I set off, leaving a highly agitated Deputy Consul behind me. I’m none too calm myself. Cicerius might have been right about calling the guards straight away. But my intuition told me to move the body and I’ve lived on my intuition for a long time now. I ride towards Truth is Beauty Lane, home of the Sorcerers. The wind pierces my cloak like a series of sharp knives. I can’t ever remember being so cold. I’d never have taken the damned case if I’d known it was going to involve so much outdoor activity.

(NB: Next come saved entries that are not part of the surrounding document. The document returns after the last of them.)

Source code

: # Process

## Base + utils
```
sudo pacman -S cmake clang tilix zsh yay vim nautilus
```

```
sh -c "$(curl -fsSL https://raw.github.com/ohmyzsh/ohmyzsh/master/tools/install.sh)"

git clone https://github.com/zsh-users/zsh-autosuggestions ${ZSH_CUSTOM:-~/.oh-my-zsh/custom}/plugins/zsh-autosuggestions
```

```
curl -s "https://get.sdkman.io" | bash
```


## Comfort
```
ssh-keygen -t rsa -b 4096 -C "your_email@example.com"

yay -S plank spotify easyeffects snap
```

Lights are burning in Lisutaris’s villa, and despite the lateness of the hour a servant takes my horse for stabling while another leads me inside. The house reeks of thazis. I’m starting to object to the aroma. I find the Mistress of the Sky sitting at her water pipe in the company of Makri and Princess Direeva. The walls are hung with Elvish tapestries of green and gold, and numerous well-tended plants surround the large windows that look out over the gardens. It’s a beautiful room, decorated by one of the fashionable designers now found necessary by Turai’s upper classes. Warm too, though there is no fire. Such is the ingenuity of Turai’s architects that large villas now have systems for leading hot air through pipes under the floors to warm the houses. Unlike the frozen masses in Twelve Seas, the wealthy of Turai never have to shiver.
No torches burn on the walls. The bright illumination in the room is provided entirely by Lisutaris’s illuminated staff, which rests in a corner, bathing the room in light.